In this pic, the wenge handled PF is the original Londinium bottomless (with the lip) fitted with a 20g VST.

The plastic handled one has been bored out and is fitted with the 22g VST


----------



## Xpenno (Nov 12, 2012)

I'm really chuffed for you Cam, the L1 is awesome and the Lux version, Lux even better!!! (see what I did there....)


----------



## TonyW (Jul 17, 2012)

coffeechap said:


> the issue is described above, if you get a complete and correct extraction using the VST baskets then there is an overlap of the holes onto the lip of the portafilter which can interfere with the pour.


So I was doing a complete and correct extraction to cause this, CC? Wooohoo!!!! . I'd assumed there was some spectacular channelling that didn't have enough clearance to squirt past the rim and spray all over the back panel, so just ran down the handle and dripped onto my foot instead. I feel better knowing I might have been doing it right after all.


----------



## CamV6 (Feb 7, 2012)

Thanks Spence

Right so it seems then I've been getting away with it a bit since I've been using the smaller variant VST and IMS baskets which give a little clearance betweent the holes on the outer edges if the basket and the inner surface of the lip on the PF? There's definately coffee being dream from the holes at the very edges on my pours.

So I need to get a pf without any lip in case I want to use bigger baskets than those I currently use? Or is it just that my extractions must be rubbish?


----------



## TonyW (Jul 17, 2012)

The bigger baskets work fine in a conventional single/dual spout pf, Cam, so if you already have some big VSTs then it maybe worth trying them in one of those first?
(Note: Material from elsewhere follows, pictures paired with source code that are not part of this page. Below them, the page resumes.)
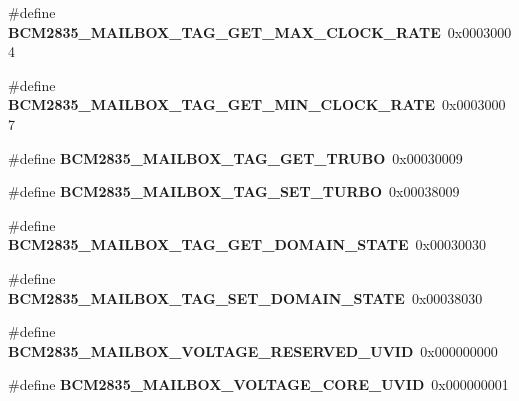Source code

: \begin{DoxyCompactItemize}
\#define {\bfseries B\+C\+M2835\+\_\+\+M\+A\+I\+L\+B\+O\+X\+\_\+\+T\+A\+G\+\_\+\+G\+E\+T\+\_\+\+M\+A\+X\+\_\+\+C\+L\+O\+C\+K\+\_\+\+R\+A\+TE}~0x00030004
\item 
\mbox{\label{group__raspberrypi__vc_ga5881655364516720bd19ce63c5c3b078}} 
\#define {\bfseries B\+C\+M2835\+\_\+\+M\+A\+I\+L\+B\+O\+X\+\_\+\+T\+A\+G\+\_\+\+G\+E\+T\+\_\+\+M\+I\+N\+\_\+\+C\+L\+O\+C\+K\+\_\+\+R\+A\+TE}~0x00030007
\item 
\mbox{\label{group__raspberrypi__vc_ga38caf0ef18de78e062c3147459918ae7}} 
\#define {\bfseries B\+C\+M2835\+\_\+\+M\+A\+I\+L\+B\+O\+X\+\_\+\+T\+A\+G\+\_\+\+G\+E\+T\+\_\+\+T\+R\+U\+BO}~0x00030009
\item 
\mbox{\label{group__raspberrypi__vc_gaad0d0d716c62b5b803324d2016084017}} 
\#define {\bfseries B\+C\+M2835\+\_\+\+M\+A\+I\+L\+B\+O\+X\+\_\+\+T\+A\+G\+\_\+\+S\+E\+T\+\_\+\+T\+U\+R\+BO}~0x00038009
\item 
\mbox{\label{group__raspberrypi__vc_gaca7694f6a0198d7f3c0aa13542442ac1}} 
\#define {\bfseries B\+C\+M2835\+\_\+\+M\+A\+I\+L\+B\+O\+X\+\_\+\+T\+A\+G\+\_\+\+G\+E\+T\+\_\+\+D\+O\+M\+A\+I\+N\+\_\+\+S\+T\+A\+TE}~0x00030030
\item 
\mbox{\label{group__raspberrypi__vc_gafa41e4bc0aa6ba0832f7ab772fc7543d}} 
\#define {\bfseries B\+C\+M2835\+\_\+\+M\+A\+I\+L\+B\+O\+X\+\_\+\+T\+A\+G\+\_\+\+S\+E\+T\+\_\+\+D\+O\+M\+A\+I\+N\+\_\+\+S\+T\+A\+TE}~0x00038030
\item 
\mbox{\label{group__raspberrypi__vc_ga1c51ddcecf355b9d3772ab5257bd82ac}} 
\#define {\bfseries B\+C\+M2835\+\_\+\+M\+A\+I\+L\+B\+O\+X\+\_\+\+V\+O\+L\+T\+A\+G\+E\+\_\+\+R\+E\+S\+E\+R\+V\+E\+D\+\_\+\+U\+V\+ID}~0x000000000
\item 
\mbox{\label{group__raspberrypi__vc_ga8de66aa6c91ac7e8838fa06173838879}} 
\#define {\bfseries B\+C\+M2835\+\_\+\+M\+A\+I\+L\+B\+O\+X\+\_\+\+V\+O\+L\+T\+A\+G\+E\+\_\+\+C\+O\+R\+E\+\_\+\+U\+V\+ID}~0x000000001
\item 
\mbox{\label{group__raspberrypi__vc_gac32837c29f3453bfa37702f7a85ecdb1}} 

\end{DoxyCompactItemize}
To be honest, I still seem to get the best results with around 16.5g so you may decide its not worth bothering with the bigger baskets once you've tried them. Also, if you would be buying the baskets anyway, have a search on Reiss's Londiniumespresso blog - there are a couple of IMS baskets he's recommended for larger doses with the stock bottomless. They may be a better investment than a 'lipless bottomless' if you don't already have some big baskets you want to reuse.


----------



## Mrboots2u (May 10, 2013)

20g vst dosed with 18.5g is my mantra now....plenty of headroom

Personal preference never convinced by the ims..plenty that are tho ( CC TSK and others...)


----------



## iroko (Nov 9, 2012)

Congrats Cam, great machine, I started with the 2 hole tip then went on to the 4 hole x 1mm.

If I put the 2 hole on now It's far to slow.

Great coffee corner.


----------